The most diverse suppositions as to what he was
about to speak of to her flashed into her brain. “He is going to
beg me to come to stay with them with the children, and I shall
have to refuse; or to create a set that will receive Anna in
Moscow.... Or isn’t it Vassenka Veslovsky and his relations with
Anna? Or perhaps about Kitty, that he feels he was to blame?” All
her conjectures were unpleasant, but she did not guess what he
really wanted to talk about to her.
“You have so much influence with Anna, she is so
fond of you,” he said; “do help me.”
Darya Alexandrovna looked with timid inquiry into
his energetic face, which under the lime-trees was continually
being lighted up in patches by the sunshine, and then passing into
complete shadow again. She waited for him to say more, but he
walked in silence beside her, scratching with his cane in the
gravel.
“You have come to see us, you, the only woman of
Anna’s former friends—I don’t count Princess Varvara—but I know
that you have done this not because you regard our position as
normal, but because, understanding all the difficulty of the
position, you still love her and want to be a help to her. Have I
understood you rightly?” he asked, looking round at her.
“Oh, yes,” answered Darya Alexandrovna, putting
down her sunshade, “but...”
“No,” he broke in, and unconsciously, oblivious of
the awkward position into which he was putting his companion, he
stopped abruptly, so that she had to stop short too. “No one feels
more deeply and intensely than I do all the difficulty of Anna’s
position; and that you may well understand, if you do me the honor
of supposing I have any heart. I am to blame for that position, and
that is why I feel it.”
“I understand,” said Darya Alexandrovna,
involuntarily admiring the sincerity and firmness with which he
said this. “But just because you feel yourself responsible, you
exaggerate it, I am afraid,” she said. “Her position in the world
is difficult, I can well understand.”
“In the world it is hell!” he brought out quickly,
frowning darkly. “You can’t imagine moral sufferings greater than
what she went through in Petersburg in that fortnight ... and I beg
you to believe it.”
“Yes, but here, so long as neither Anna ... nor you
miss society ...”
“Society!” he said contemptuously, “how could I
miss society?”
“So far—and it may be so always—you are happy and
at peace.

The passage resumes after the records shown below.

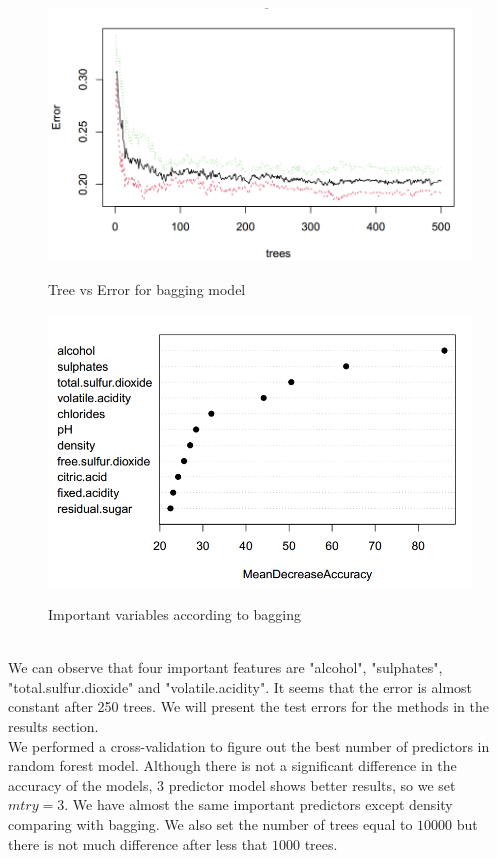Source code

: \documentclass{article}
\begin{document}
\begin{figure}[H]
\begin{minipage}[]{.5\textwidth}
    \centering
    \includegraphics[scale=0.6]{Bagging1.PNG}
    \label{fig:Bagging1}
    \caption{Tree vs Error for bagging model}
\end{minipage}
\hspace{0.5cm}
\begin{minipage}[]{.5\textwidth}
    \centering
    \includegraphics[scale=0.6]{Bagging2.PNG}
    \label{fig:Bagging2}
    \caption{Important variables according to bagging}
\end{minipage}
\end{figure}


\
\\We can observe that four important features are "alcohol", "sulphates", "total.sulfur.dioxide" and "volatile.acidity". It seems that the error is almost constant after 250 trees. We will present the test errors for the methods in the results section.\\
We performed a cross-validation to figure out the best number of predictors in random forest model. Although there is not a significant difference in the accuracy of the models, $3$ predictor model shows better results, so we set $mtry=3$. We have almost the same important predictors except density comparing with bagging. We also set the number of trees equal to $10000$ but there is not much difference after less that $1000$ trees.
\end{document}

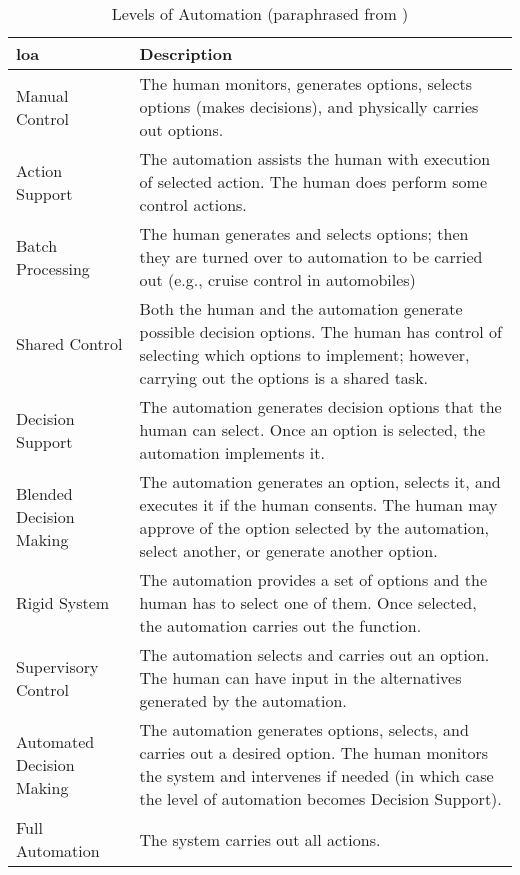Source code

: \begin{table}\centering
  \caption[Levels of Automation]{Levels of Automation (paraphrased from \citet{Endsley1999})}
  \label{tab:autonomy_levels_endsley}
  \begin{tabularx}{\textwidth}{p{3cm} X}\toprule
    \gls{loa} & Description \\ \midrule
    Manual Control &
    The human monitors, generates options, selects options (makes decisions), and physically carries out options.\\
    Action Support &
    The automation assists the human with execution of selected action. The human does perform some control actions.\\
    Batch Processing &
    The human generates and selects options; then they are turned over to automation to be carried out (e.g., cruise control in automobiles)\\
    Shared Control &
    Both the human and the automation generate possible decision options. The human has control of selecting which options to implement; however, carrying out the options is a shared task.\\
    Decision Support &
    The automation generates decision options that the human can select. Once an option is selected, the automation implements it.\\
    Blended Decision Making & 
    The automation generates an option, selects it, and executes it if the human consents. The human may approve of the option selected by the automation, select another, or generate another option.\\
    Rigid System &      
    The automation provides a set of options and the human has to select one of them. Once selected, the automation carries out the function.\\
    Supervisory Control &
    The automation selects and carries out an option. The human can have input in the alternatives generated by the automation.\\
    Automated Decision Making & 
    The automation generates options, selects, and carries out a desired option. The human monitors the system and intervenes if needed (in which case the level of automation becomes Decision Support).\\
    Full Automation &   The system carries out all actions.\\ \bottomrule
  \end{tabularx}
\end{table}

I see in Anna that she is happy, perfectly happy, she has
had time to tell me so much already,” said Darya Alexandrovna,
smiling; and involuntarily, as she said this, at the same moment a
doubt entered her mind whether Anna really were happy.
But Vronsky, it appeared, had no doubts on that
score.
“Yes, yes,” he said, “I know that she has revived
after all her sufferings; she is happy. She is happy in the
present. But I? ... I am afraid of what is before us ... I beg your
pardon, you would like to walk on?”
“No, I don’t mind.”
“Well, then, let us sit here.”
Darya Alexandrovna sat down on a garden-seat in a
corner of the avenue. He stood up facing her.
“I see that she is happy,” he repeated, and the
doubt whether she were happy sank more deeply into Darya
Alexandrovna’s mind. “But can it last? Whether we have acted
rightly or wrongly is another question, but the die is cast,” he
said, passing from Russian to French, “and we are bound together
for life. We are united by all the ties of love that we hold most
sacred. We have a child, we may have other children. But the law
and all the conditions of our position are such that thousands of
complications arise which she does not see and does not want to
see. And that one can well understand. But I can’t help seeing
them. My daughter is by law not my daughter, but Karenin’s. I
cannot bear this falsity!” he said, with a vigorous gesture of
refusal, and he looked with gloomy inquiry towards Darya
Alexandrovna.
She made no answer, but simply gazed at him. He
went on:
“One day a son may be born, my son, and he will be
legally a Karenin; he will not be the heir of my name nor of my
property, and however happy we may be in our home life and however
many children we may have, there will be no real tie between us.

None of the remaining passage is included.